Spark

Sentiment Analysis with Self-Built Naive Bayes Classifier

Classification lies at the heart of both human and machine intelligence.

Introduction

I decided to initiate a sentiment analysis project to enhance my understanding of the probabilistic machine learning classifier. In this binary classification project, I attempted to build a Naive Bayes Classifier from scratch. I utilized the self-built classifier to conduct the sentiment classification or say, the extraction of sentiment (the positive or negative orientation that a writer expresses toward some object). In this project, I used the NLTK movie review corpus. Reviews are separated into a training set (80% of the data) and a development set (10% of the data). Within each set, reviews are sorted by sentiment (positive/negative). The files are already tokenized. Each review is in its own file. (You can find the complete code on my GitHub)

Two assumptions of Naive Bayes model

Naive Bayes is a generative model that makes

  1. the bag of words assumption (position doesn’t matter) and
  2. the conditional independence assumption (words are conditionally independent of each other given the class).

Main Function Instruction‍

Training function

This function serves the purpose of training the Naive Bayes Classifier. It takes two inputs: training data and the other is the select rate, which is the hyperparameter that users can define themselves. The training function computes the maximum likelihood estimate. I completed this task by using frequencies in the data. For example, I derive the maximum likelihood estimate of P(wi|c) by assuming a feature is just the existence of a word in the document's bag of words, and computing P(wi|c) as the fraction of times the word wi appears among all words in all documents of class c. Note that I use add-1 smoothing, in this case, to avoid getting 0 in probability when encountering unseen words.‍

Test function

This function serves to apply our classifier to the testing data and take the `argmax` to find the most probable class. Note that this function would generate a dictionary 'results' such that:

results[filename][‘correct’] = correct class

results[filename][‘predicted’] = predicted class

Figure 1. The Naive Bayes algorithm, using add-1 smoothing (From Jurafsky and Martin’s Speech and Language Processing (Chapter 4)

Evaluate function

‍This function would, given the results of the test set, computes precision, recall, and F1 score for each class, and the overall accuracy, and prints out the classifier's performance.

Select feature function

The select_features function takes two inputs as well, train_set and select_rate. The function selects features by computing mutual information for each word, a value that falls between 0 and 1, and selects the top n features with the highest information gain. (n is decided based on the selec_rate that user-defined in the first place)

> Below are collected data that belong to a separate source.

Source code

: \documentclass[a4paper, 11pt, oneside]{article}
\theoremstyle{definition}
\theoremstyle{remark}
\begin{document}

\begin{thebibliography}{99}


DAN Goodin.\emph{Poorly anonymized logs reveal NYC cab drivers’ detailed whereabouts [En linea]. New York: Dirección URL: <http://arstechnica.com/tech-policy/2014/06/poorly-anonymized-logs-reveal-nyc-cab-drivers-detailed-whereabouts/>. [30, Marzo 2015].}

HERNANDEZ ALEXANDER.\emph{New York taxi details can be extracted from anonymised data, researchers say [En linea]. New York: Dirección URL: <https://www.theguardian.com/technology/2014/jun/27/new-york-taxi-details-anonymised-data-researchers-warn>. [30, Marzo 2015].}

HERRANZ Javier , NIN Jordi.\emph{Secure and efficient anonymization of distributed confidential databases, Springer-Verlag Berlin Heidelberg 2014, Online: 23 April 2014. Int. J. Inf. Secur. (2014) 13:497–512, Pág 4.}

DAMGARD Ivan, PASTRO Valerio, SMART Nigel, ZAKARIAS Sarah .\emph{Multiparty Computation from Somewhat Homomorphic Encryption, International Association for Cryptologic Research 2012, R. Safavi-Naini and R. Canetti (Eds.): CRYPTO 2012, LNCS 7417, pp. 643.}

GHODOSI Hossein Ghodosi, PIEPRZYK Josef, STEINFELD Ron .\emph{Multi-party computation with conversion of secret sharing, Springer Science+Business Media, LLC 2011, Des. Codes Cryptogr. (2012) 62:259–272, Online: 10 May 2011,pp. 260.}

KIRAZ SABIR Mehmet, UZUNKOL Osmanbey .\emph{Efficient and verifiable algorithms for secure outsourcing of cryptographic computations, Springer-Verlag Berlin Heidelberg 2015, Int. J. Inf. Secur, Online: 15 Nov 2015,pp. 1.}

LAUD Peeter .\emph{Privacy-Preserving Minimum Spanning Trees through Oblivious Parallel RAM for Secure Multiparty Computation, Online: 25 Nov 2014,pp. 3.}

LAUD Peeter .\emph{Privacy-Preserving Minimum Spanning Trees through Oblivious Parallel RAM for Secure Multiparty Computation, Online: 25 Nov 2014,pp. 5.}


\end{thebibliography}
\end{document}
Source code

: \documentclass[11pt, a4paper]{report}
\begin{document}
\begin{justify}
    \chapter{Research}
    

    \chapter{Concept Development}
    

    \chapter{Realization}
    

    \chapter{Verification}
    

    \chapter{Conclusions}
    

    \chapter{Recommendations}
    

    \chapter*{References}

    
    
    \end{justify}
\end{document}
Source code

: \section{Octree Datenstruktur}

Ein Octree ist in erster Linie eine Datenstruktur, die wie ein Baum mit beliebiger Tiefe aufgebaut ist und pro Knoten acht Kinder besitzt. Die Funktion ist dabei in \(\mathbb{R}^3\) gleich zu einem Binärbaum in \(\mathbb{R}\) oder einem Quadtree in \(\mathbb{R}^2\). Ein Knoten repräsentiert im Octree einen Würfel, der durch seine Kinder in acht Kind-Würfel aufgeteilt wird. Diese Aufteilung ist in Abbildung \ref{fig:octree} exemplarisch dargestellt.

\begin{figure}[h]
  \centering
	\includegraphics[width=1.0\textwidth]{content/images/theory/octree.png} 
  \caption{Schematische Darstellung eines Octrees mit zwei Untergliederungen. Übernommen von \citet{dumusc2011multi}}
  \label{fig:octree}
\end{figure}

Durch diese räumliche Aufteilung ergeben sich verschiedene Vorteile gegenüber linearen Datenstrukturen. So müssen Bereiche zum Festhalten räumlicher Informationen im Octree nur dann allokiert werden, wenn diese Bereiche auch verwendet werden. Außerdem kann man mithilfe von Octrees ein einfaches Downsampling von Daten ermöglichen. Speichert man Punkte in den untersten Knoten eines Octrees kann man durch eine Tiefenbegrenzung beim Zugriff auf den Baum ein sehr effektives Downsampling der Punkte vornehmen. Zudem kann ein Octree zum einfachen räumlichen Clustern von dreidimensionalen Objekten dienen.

Figure 2. Formula for mutual information calculation

For example, the following list contains those words with top 60 highest information gain.

Figure 3. Word list of high information gain

Grid search function

The grid_search take training set, validating set and a list of select rates as input and generates a dataframe containing the performance of the classifier on the basis of different possible combination of features. In this case, I use F1 score and accuracy as my main metrics to rank the classifier.

Figure 4. Partial result of classifier's performance

Figure 5. Performance Plot

Improvement of predictive power

At first, I tried to use the top 100 features with the highest information gain; however, the result turned out to be quite disappointing. The F1 score and accuracy were quite low, and the precision wasn't ideal either (as shown in the following graph).

Figure 6. The initial output without optimization


To optimize the classifier, I implemented a self-defined grid search function, which serves the purpose of looking for the best set of features and training the model based on the selected features. Luckily, this time we derived a more pleasant result.

Figure 7. The final result after grid search